:: RECORDS FOR PROCESSING ::
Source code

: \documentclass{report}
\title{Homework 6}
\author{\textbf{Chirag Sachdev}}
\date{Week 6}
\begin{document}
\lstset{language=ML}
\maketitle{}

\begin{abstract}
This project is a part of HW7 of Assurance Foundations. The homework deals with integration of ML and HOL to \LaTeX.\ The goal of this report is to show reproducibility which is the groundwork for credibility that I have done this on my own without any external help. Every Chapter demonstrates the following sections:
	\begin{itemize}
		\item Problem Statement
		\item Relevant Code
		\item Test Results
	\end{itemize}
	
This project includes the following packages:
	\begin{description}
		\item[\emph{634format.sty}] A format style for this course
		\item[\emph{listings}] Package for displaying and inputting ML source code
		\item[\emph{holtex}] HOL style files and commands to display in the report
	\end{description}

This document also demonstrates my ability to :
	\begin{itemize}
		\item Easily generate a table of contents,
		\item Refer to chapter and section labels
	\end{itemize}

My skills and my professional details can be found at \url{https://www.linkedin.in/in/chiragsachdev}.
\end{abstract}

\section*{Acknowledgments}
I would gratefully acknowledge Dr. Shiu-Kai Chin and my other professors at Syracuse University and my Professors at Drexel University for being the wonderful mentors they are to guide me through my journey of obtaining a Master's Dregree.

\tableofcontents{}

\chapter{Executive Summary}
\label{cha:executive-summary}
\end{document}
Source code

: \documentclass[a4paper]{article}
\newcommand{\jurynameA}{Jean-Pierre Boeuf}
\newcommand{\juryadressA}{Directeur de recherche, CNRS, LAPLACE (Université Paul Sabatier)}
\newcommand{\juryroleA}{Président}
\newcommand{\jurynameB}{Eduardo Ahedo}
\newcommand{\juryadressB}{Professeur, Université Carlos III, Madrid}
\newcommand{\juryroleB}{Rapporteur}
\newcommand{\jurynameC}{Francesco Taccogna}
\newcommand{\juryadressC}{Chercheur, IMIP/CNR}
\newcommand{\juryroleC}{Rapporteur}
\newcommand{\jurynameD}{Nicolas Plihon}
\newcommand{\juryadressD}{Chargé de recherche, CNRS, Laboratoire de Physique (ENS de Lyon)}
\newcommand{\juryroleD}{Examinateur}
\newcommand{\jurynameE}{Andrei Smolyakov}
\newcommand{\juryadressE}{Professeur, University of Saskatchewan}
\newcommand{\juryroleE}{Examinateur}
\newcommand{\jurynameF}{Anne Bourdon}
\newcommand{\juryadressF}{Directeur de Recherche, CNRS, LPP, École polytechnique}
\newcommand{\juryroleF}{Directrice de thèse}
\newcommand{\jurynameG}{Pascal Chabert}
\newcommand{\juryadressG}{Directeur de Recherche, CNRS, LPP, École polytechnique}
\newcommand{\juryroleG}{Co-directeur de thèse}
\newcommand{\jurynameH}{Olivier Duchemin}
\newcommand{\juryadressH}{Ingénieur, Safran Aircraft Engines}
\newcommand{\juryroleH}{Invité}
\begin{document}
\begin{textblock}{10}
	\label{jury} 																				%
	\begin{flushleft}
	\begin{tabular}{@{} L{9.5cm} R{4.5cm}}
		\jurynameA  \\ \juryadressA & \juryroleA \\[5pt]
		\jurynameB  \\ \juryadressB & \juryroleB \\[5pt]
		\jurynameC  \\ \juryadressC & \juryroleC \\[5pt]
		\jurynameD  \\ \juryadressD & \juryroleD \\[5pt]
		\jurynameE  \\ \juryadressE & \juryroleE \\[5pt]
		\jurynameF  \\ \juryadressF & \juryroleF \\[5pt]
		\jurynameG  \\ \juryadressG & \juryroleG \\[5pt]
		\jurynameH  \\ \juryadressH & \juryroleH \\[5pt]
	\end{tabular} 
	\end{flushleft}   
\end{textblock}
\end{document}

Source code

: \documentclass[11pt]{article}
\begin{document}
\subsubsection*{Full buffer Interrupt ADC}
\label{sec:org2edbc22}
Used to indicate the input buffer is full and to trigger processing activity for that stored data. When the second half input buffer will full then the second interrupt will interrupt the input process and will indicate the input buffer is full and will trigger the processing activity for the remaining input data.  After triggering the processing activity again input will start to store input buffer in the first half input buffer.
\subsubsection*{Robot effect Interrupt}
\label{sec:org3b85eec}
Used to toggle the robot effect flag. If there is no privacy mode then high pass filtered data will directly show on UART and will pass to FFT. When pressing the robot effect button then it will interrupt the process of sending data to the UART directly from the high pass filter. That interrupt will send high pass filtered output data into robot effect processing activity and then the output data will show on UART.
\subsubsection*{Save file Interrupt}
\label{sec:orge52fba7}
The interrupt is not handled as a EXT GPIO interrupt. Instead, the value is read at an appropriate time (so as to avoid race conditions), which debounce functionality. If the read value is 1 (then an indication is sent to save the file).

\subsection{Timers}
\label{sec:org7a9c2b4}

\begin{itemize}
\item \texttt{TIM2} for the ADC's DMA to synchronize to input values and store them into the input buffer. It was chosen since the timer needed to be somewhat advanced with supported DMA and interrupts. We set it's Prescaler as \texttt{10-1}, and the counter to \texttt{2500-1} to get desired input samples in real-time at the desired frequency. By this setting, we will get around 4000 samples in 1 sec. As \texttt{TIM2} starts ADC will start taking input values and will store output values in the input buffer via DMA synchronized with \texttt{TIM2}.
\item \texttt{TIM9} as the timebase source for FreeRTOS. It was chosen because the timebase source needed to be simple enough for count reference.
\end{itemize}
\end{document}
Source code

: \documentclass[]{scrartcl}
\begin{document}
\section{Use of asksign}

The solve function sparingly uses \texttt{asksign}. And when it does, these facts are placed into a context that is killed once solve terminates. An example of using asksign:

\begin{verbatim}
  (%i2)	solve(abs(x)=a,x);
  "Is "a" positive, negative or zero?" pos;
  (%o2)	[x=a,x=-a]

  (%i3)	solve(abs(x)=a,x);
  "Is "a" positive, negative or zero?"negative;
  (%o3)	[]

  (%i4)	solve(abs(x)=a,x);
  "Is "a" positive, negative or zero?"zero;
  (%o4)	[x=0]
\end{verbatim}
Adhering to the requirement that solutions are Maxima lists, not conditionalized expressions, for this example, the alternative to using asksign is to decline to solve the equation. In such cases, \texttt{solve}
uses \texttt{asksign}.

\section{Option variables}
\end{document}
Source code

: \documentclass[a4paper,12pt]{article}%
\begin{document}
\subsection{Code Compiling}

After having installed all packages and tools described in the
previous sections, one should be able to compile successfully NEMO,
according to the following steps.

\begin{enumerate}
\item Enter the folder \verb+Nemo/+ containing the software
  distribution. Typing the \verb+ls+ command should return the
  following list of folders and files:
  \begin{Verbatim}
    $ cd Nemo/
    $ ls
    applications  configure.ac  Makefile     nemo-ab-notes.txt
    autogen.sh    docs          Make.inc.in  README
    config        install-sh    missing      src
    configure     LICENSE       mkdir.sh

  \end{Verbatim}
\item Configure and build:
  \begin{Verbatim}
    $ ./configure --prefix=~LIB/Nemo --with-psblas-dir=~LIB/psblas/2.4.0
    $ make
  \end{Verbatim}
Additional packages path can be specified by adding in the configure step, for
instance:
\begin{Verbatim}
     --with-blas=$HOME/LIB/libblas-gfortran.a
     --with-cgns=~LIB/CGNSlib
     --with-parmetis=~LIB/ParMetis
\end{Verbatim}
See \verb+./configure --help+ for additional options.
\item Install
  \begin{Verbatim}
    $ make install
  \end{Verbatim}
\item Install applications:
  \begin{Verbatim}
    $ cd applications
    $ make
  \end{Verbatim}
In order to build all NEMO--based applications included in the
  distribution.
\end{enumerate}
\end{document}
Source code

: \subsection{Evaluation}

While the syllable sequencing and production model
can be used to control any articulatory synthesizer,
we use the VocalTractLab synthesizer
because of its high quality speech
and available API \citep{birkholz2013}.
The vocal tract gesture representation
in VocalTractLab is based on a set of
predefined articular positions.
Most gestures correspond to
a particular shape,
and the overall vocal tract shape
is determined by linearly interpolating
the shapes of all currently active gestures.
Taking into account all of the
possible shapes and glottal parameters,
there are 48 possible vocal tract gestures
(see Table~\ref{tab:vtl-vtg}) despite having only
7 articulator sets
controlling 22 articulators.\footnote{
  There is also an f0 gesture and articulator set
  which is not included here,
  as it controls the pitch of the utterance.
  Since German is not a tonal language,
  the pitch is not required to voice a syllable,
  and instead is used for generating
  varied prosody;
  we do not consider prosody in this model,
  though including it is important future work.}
:::
# TASK OBJECTIVE
Show a copy of each line from the records above in which the string "tabular" occurs.

# WRITTEN RESPONSE
	\begin{tabular}{@{} L{9.5cm} R{4.5cm}}
	\end{tabular} 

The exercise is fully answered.